How people spend their time or activities may have major effects on cognition (and vice versa) and be modulatable in various non-pharmacological ways such as decision-making, prioritization, routines, reflective practices, reasoning-related technologies, gamification, incentives (e.g. economics, economic policy, media policy, curricula, social feedback, norms, etc), and so on. One review suggests that including motivation enhancement measures "such as motivational interviewing and the use of rewards or incentives" makes interventions substantially more successful in achieving improvements in health behaviours. Exemplary activities include sleep, wage labour work, school, social media, TV, volunteering, boredom, exercise, social activities and hobbies.

Time-use
There is time-use research and research on various types of media uses on cognition. Impacts of screen time as well as play behavior on cognitinon may depend heavily on the types of activities, contexts, substituted activities and contents. 

Motivations to make use of pharmacological cognitive enhancers include "time optimization" and "increase in time awake". Time requirements for neuroenhancers may be an important factor in their selection or adoption.

Education and cognition 
Integration of digital tool use may increase cognitive capacity and flexibility, lower cognitive load and foster digital fluency. Skills in critical thinking, technology-supported inquiry learning, scientific reasoning abilities (e.g. compare with religious education and the "cognitive style of religious thinking") and problem-solving may be related to the cognitive domain or represent "metacognitive skills". Improvements to education could be considered cognitive enhancements and "educators" may commonly commit to a fallacy whereby it is assumed that if "individual distinct cognitive processes can be enhanced [...] [this] must enhance cognition overall" when they deploy "'teaching to the test'" and prioritize "memorization over generalizable skills such as critical thinking and problem solving".

Another facet of education from a neurological perspective is integration of neuroenhancement options (behavioral, pharmacological, or devices) in learning in specific or in various types of learning (e.g. by students, retrainees or military personnel), which could be part of evidence-based learning and is concerned with ensuring applied methods are safe, effective and used in the right way (potentially including personalization) for the right purposes at the right time during the learning processes. In contrast, a DIY-approach , rather than guided ones, requires at least extensive research by the person seeking to enhance cognition.

Software and media

Educational software may also fall into the scope of neuroenhancement (which may depend on the kinds or types of use or features of such). Applications of augmented reality technologies  are investigated for general memory enhancement, extending perception and learning-assistance. 

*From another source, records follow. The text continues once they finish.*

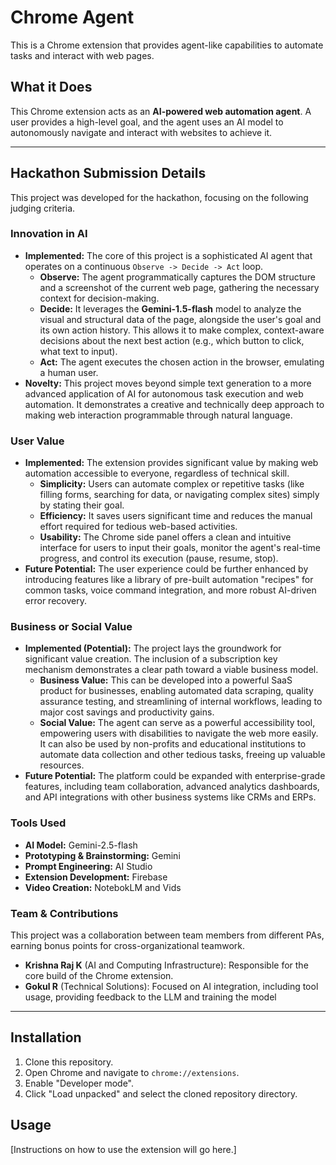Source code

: # Chrome Agent

This is a Chrome extension that provides agent-like capabilities to automate tasks and interact with web pages.

## What it Does

This Chrome extension acts as an **AI-powered web automation agent**. A user provides a high-level goal, and the agent uses an AI model to autonomously navigate and interact with websites to achieve it.

---

## Hackathon Submission Details

This project was developed for the hackathon, focusing on the following judging criteria.

### Innovation in AI

*   **Implemented:** The core of this project is a sophisticated AI agent that operates on a continuous `Observe -> Decide -> Act` loop.
    *   **Observe:** The agent programmatically captures the DOM structure and a screenshot of the current web page, gathering the necessary context for decision-making.
    *   **Decide:** It leverages the **Gemini-1.5-flash** model to analyze the visual and structural data of the page, alongside the user's goal and its own action history. This allows it to make complex, context-aware decisions about the next best action (e.g., which button to click, what text to input).
    *   **Act:** The agent executes the chosen action in the browser, emulating a human user.
*   **Novelty:** This project moves beyond simple text generation to a more advanced application of AI for autonomous task execution and web automation. It demonstrates a creative and technically deep approach to making web interaction programmable through natural language.

### User Value

*   **Implemented:** The extension provides significant value by making web automation accessible to everyone, regardless of technical skill.
    *   **Simplicity:** Users can automate complex or repetitive tasks (like filling forms, searching for data, or navigating complex sites) simply by stating their goal.
    *   **Efficiency:** It saves users significant time and reduces the manual effort required for tedious web-based activities.
    *   **Usability:** The Chrome side panel offers a clean and intuitive interface for users to input their goals, monitor the agent's real-time progress, and control its execution (pause, resume, stop).
*   **Future Potential:** The user experience could be further enhanced by introducing features like a library of pre-built automation "recipes" for common tasks, voice command integration, and more robust AI-driven error recovery.

### Business or Social Value

*   **Implemented (Potential):** The project lays the groundwork for significant value creation. The inclusion of a subscription key mechanism demonstrates a clear path toward a viable business model.
    *   **Business Value:** This can be developed into a powerful SaaS product for businesses, enabling automated data scraping, quality assurance testing, and streamlining of internal workflows, leading to major cost savings and productivity gains.
    *   **Social Value:** The agent can serve as a powerful accessibility tool, empowering users with disabilities to navigate the web more easily. It can also be used by non-profits and educational institutions to automate data collection and other tedious tasks, freeing up valuable resources.
*   **Future Potential:** The platform could be expanded with enterprise-grade features, including team collaboration, advanced analytics dashboards, and API integrations with other business systems like CRMs and ERPs.

### Tools Used

*   **AI Model:** Gemini-2.5-flash
*   **Prototyping & Brainstorming:** Gemini
*   **Prompt Engineering:** AI Studio
*   **Extension Development:** Firebase
*   **Video Creation:** NotebokLM and Vids


### Team & Contributions

This project was a collaboration between team members from different PAs, earning bonus points for cross-organizational teamwork.

*   **Krishna Raj K** (AI and Computing Infrastructure): Responsible for the core build of the Chrome extension.
*   **Gokul R** (Technical Solutions): Focused on AI integration, including tool usage, providing feedback to the LLM and training the model

---

## Installation

1. Clone this repository.
2. Open Chrome and navigate to `chrome://extensions`.
3. Enable "Developer mode".
4. Click "Load unpacked" and select the cloned repository directory.

## Usage

[Instructions on how to use the extension will go here.]
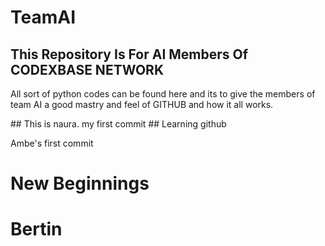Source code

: # TeamAI

<h2> This Repository Is For AI Members Of CODEXBASE NETWORK </h2>
<p> All sort of python codes can be found here and its to give the members of team AI a good mastry and feel of GITHUB and how it all works. </p>
## This is naura. my first commit
## Learning github

<p> Ambe's first commit  </p>
<h1>New Beginnings</h1>
<h1>Bertin</h1>
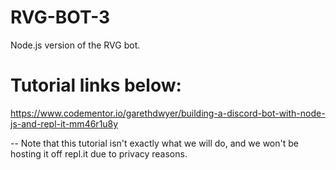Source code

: # RVG-BOT-3
Node.js version of the RVG bot.

# Tutorial links below: 
https://www.codementor.io/garethdwyer/building-a-discord-bot-with-node-js-and-repl-it-mm46r1u8y

 -- Note that this tutorial isn't exactly what we will do, and we won't be hosting it off repl.it due to privacy reasons.
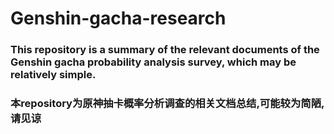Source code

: # Genshin-gacha-research

### This repository is a summary of the relevant documents of the Genshin gacha probability analysis survey, which may be relatively simple.
### 本repository为原神抽卡概率分析调查的相关文档总结,可能较为简陋,请见谅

The Internet is sometimes considered as a "" or as enabling "Internet-extended cognition" or "Web-extended minds" or "human-extended machine cognition". However, it is not "a simple, uniform technology, [n]either in its composition, [n]or in its use" and as "an informational resource currently fails to enhance cognition", partly due to issues that include information overload, misinformation and persuasive design. Substantial neuroenhancement potential therefore may lie in measures such as individual empowerment (possibly via existing education systems), software development and better collaborative systems for sorting and categorizing information.

One trial investigated a smartphone motivation enhancement application "promoting lifestyle improvement for brain health".

What could be described as "human-computer symbiosis" already permeates daily life, including for example humans' use of Web search software for research or machine translation. A "gradual transition from document-centric to more data-centric modes of information representation", as envisioned by Semantic Web developments, could "provide new opportunities for cognitive augmentation and enhancement". This would enable targeted retrieval of specific pieces of task-relevant information and highly flexible modes of information display, in a way that is more advanced or integrated than conventional desktop computer Web search querying, which is further complicated by that Web research, media literacy and sophisticated use of literature- and Web-search engines and tools are typically not part of curricula. Downsides of "merger[s]" with ICTs, often called or misidentified as "AI" in the literature and media, may currently include "loss of privacy, political polarization, psychological manipulation, addictive use, social anxiety and distraction, misinformation, and mass narcissism" and cause – societally detrimental forms of – harm to mental health and well-being. AI can enhance artists' creative process or creativity. It has been speculated that AI could monitor and advise via factors that affect moral decision-making as one form of moral enhancement. Externalizing or "offloading" information into an external artefact, especially digital ones, allows people to materialize their thoughts, thereby overcoming the limitations of brains. Whether or not technologies are currently "enhancing the way we think and reason, and thus [are] making us smarter" or not (cognitive diminishment) is a topic of debate and research (or more precisely determinants, factors and impacts), and may depend on changable factors such as:
 whether their design is public
 ethical frameworks for design
 policy
 systematic incentives and mechanisms of the contemporary socio-economy which facilitate or determine their use/adoption, patterns of use, success/production, creation/feasibility, and quality
 incentives and mechanisms that are built into the technologies or inherent to them (these may be interdependent with surrounding infrastructures, transparency/product information, standards, design- and policy-decisions that are based on the prior socioeconomic incentives, assessments-/ratings-mechanisms, life-cycle analyses, and metadata)

Early childhood

Nutrition also plays an important role during early brain development.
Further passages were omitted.